◆ TRY IT ◆
Write out all the data verbatim. Skip images.

=== Begin Enclosure ===

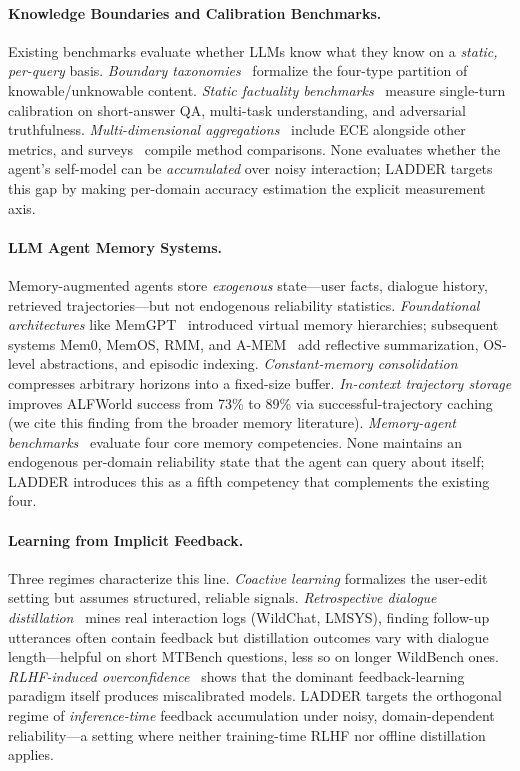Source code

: \documentclass[11pt]{article}
\begin{document}
\paragraph{Knowledge Boundaries and Calibration Benchmarks.}
Existing benchmarks evaluate whether LLMs know what they know on a \emph{static, per-query} basis. \emph{Boundary taxonomies}~\citep{li2025knowledge_boundary, yin2024benchmarking_boundary} formalize the four-type partition of knowable/unknowable content. \emph{Static factuality benchmarks}~\citep{wei2024simpleqa, hendrycks2021measuring, lin2022truthfulqa} measure single-turn calibration on short-answer QA, multi-task understanding, and adversarial truthfulness. \emph{Multi-dimensional aggregations}~\citep{liang2022helm} include ECE alongside other metrics, and surveys~\citep{geng2024survey} compile method comparisons. None evaluates whether the agent's self-model can be \emph{accumulated} over noisy interaction; LADDER targets this gap by making per-domain accuracy estimation the explicit measurement axis.

\paragraph{LLM Agent Memory Systems.}
Memory-augmented agents store \emph{exogenous} state---user facts, dialogue history, retrieved trajectories---but not endogenous reliability statistics. \emph{Foundational architectures} like MemGPT~\citep{packer2023memgpt} introduced virtual memory hierarchies; subsequent systems Mem0, MemOS, RMM, and A-MEM~\citep{mem02025, li2025memos, tan2025rmm, xu2025amem} add reflective summarization, OS-level abstractions, and episodic indexing. \emph{Constant-memory consolidation}~\citep{mem1_2026} compresses arbitrary horizons into a fixed-size buffer. \emph{In-context trajectory storage} improves ALFWorld success from 73\% to 89\% via successful-trajectory caching (we cite this finding from the broader memory literature). \emph{Memory-agent benchmarks}~\citep{hu2026memoryagent} evaluate four core memory competencies. None maintains an endogenous per-domain reliability state that the agent can query about itself; LADDER introduces this as a fifth competency that complements the existing four.

\paragraph{Learning from Implicit Feedback.}
Three regimes characterize this line. \emph{Coactive learning} formalizes the user-edit setting but assumes structured, reliable signals. \emph{Retrospective dialogue distillation}~\citep{liu2025implicit} mines real interaction logs (WildChat, LMSYS), finding follow-up utterances often contain feedback but distillation outcomes vary with dialogue length---helpful on short MTBench questions, less so on longer WildBench ones. \emph{RLHF-induced overconfidence}~\citep{leng2025taming} shows that the dominant feedback-learning paradigm itself produces miscalibrated models. LADDER targets the orthogonal regime of \emph{inference-time} feedback accumulation under noisy, domain-dependent reliability---a setting where neither training-time RLHF nor offline distillation applies.
\end{document}
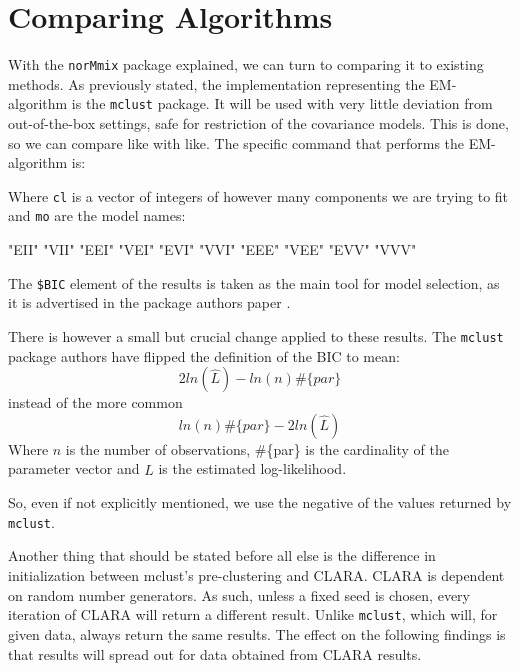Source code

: \chapter{Comparing Algorithms}


With the {\tt norMmix} package explained, we can turn to comparing it to 
existing methods. As previously stated, the implementation representing the 
EM-algorithm is the {\tt mclust} package. It will be used with very little 
deviation from out-of-the-box settings, safe for restriction of the covariance 
models. This is done, so we can compare like with like.
The specific command that performs the EM-algorithm is:

\begin{Schunk}
\end{Schunk}

Where {\tt cl} is a vector of integers of however many components we are trying 
to fit and {\tt mo} are the model names:

\begin{Schunk}
\begin{Soutput}
 [1] "EII" "VII" "EEI" "VEI" "EVI" "VVI" "EEE" "VEE" "EVV" "VVV"
\end{Soutput}
\end{Schunk}

The {\tt \$BIC} element of the results is taken as the main tool for model 
selection, as it is advertised in the package authors paper \cite{Scr16}.

There is however a small but crucial change applied to these results.
The {\tt mclust} package authors have flipped the definition of the BIC to mean:
\begin{equation} 
    2 ln(\hat{L}) - ln(n) \#\{par\}
\end{equation}
instead of the more common
\begin{equation} 
    ln(n) \#\{par\} - 2 ln(\hat{L})
    \label{eqn:BIC}
\end{equation}
Where $n$ is the number of observations, \#\{par\} is the cardinality of the 
parameter vector and $$ is the estimated log-likelihood.

So, even if not explicitly mentioned, we use the negative of the values returned
by {\tt mclust}.

Another thing that should be stated before all else is the difference in 
initialization between {mclust}'s pre-clustering and CLARA. CLARA is dependent
on random number generators. As such, unless a fixed seed is chosen, every 
iteration of CLARA will return a different result. Unlike {\tt mclust}, which 
will, for given data, always return the same results. The effect on the 
following findings is that results will spread out for data obtained from 
CLARA results.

=== End Enclosure ===

◆ SOLUTION FOR THIS TASK ◆
Source code

: \documentclass[11pt]{article}
\begin{document}
\paragraph{Knowledge Boundaries and Calibration Benchmarks.}
Existing benchmarks evaluate whether LLMs know what they know on a \emph{static, per-query} basis. \emph{Boundary taxonomies}~\citep{li2025knowledge_boundary, yin2024benchmarking_boundary} formalize the four-type partition of knowable/unknowable content. \emph{Static factuality benchmarks}~\citep{wei2024simpleqa, hendrycks2021measuring, lin2022truthfulqa} measure single-turn calibration on short-answer QA, multi-task understanding, and adversarial truthfulness. \emph{Multi-dimensional aggregations}~\citep{liang2022helm} include ECE alongside other metrics, and surveys~\citep{geng2024survey} compile method comparisons. None evaluates whether the agent's self-model can be \emph{accumulated} over noisy interaction; LADDER targets this gap by making per-domain accuracy estimation the explicit measurement axis.

\paragraph{LLM Agent Memory Systems.}
Memory-augmented agents store \emph{exogenous} state---user facts, dialogue history, retrieved trajectories---but not endogenous reliability statistics. \emph{Foundational architectures} like MemGPT~\citep{packer2023memgpt} introduced virtual memory hierarchies; subsequent systems Mem0, MemOS, RMM, and A-MEM~\citep{mem02025, li2025memos, tan2025rmm, xu2025amem} add reflective summarization, OS-level abstractions, and episodic indexing. \emph{Constant-memory consolidation}~\citep{mem1_2026} compresses arbitrary horizons into a fixed-size buffer. \emph{In-context trajectory storage} improves ALFWorld success from 73\% to 89\% via successful-trajectory caching (we cite this finding from the broader memory literature). \emph{Memory-agent benchmarks}~\citep{hu2026memoryagent} evaluate four core memory competencies. None maintains an endogenous per-domain reliability state that the agent can query about itself; LADDER introduces this as a fifth competency that complements the existing four.

\paragraph{Learning from Implicit Feedback.}
Three regimes characterize this line. \emph{Coactive learning} formalizes the user-edit setting but assumes structured, reliable signals. \emph{Retrospective dialogue distillation}~\citep{liu2025implicit} mines real interaction logs (WildChat, LMSYS), finding follow-up utterances often contain feedback but distillation outcomes vary with dialogue length---helpful on short MTBench questions, less so on longer WildBench ones. \emph{RLHF-induced overconfidence}~\citep{leng2025taming} shows that the dominant feedback-learning paradigm itself produces miscalibrated models. LADDER targets the orthogonal regime of \emph{inference-time} feedback accumulation under noisy, domain-dependent reliability---a setting where neither training-time RLHF nor offline distillation applies.
\end{document}
Source code

: \chapter{Comparing Algorithms}


With the {\tt norMmix} package explained, we can turn to comparing it to 
existing methods. As previously stated, the implementation representing the 
EM-algorithm is the {\tt mclust} package. It will be used with very little 
deviation from out-of-the-box settings, safe for restriction of the covariance 
models. This is done, so we can compare like with like.
The specific command that performs the EM-algorithm is:

\begin{Schunk}
\end{Schunk}

Where {\tt cl} is a vector of integers of however many components we are trying 
to fit and {\tt mo} are the model names:

\begin{Schunk}
\begin{Soutput}
 [1] "EII" "VII" "EEI" "VEI" "EVI" "VVI" "EEE" "VEE" "EVV" "VVV"
\end{Soutput}
\end{Schunk}

The {\tt \$BIC} element of the results is taken as the main tool for model 
selection, as it is advertised in the package authors paper \cite{Scr16}.

There is however a small but crucial change applied to these results.
The {\tt mclust} package authors have flipped the definition of the BIC to mean:
\begin{equation} 
    2 ln(\hat{L}) - ln(n) \#\{par\}
\end{equation}
instead of the more common
\begin{equation} 
    ln(n) \#\{par\} - 2 ln(\hat{L})
    \label{eqn:BIC}
\end{equation}
Where $n$ is the number of observations, \#\{par\} is the cardinality of the 
parameter vector and $$ is the estimated log-likelihood.

So, even if not explicitly mentioned, we use the negative of the values returned
by {\tt mclust}.

Another thing that should be stated before all else is the difference in 
initialization between {mclust}'s pre-clustering and CLARA. CLARA is dependent
on random number generators. As such, unless a fixed seed is chosen, every 
iteration of CLARA will return a different result. Unlike {\tt mclust}, which 
will, for given data, always return the same results. The effect on the 
following findings is that results will spread out for data obtained from 
CLARA results.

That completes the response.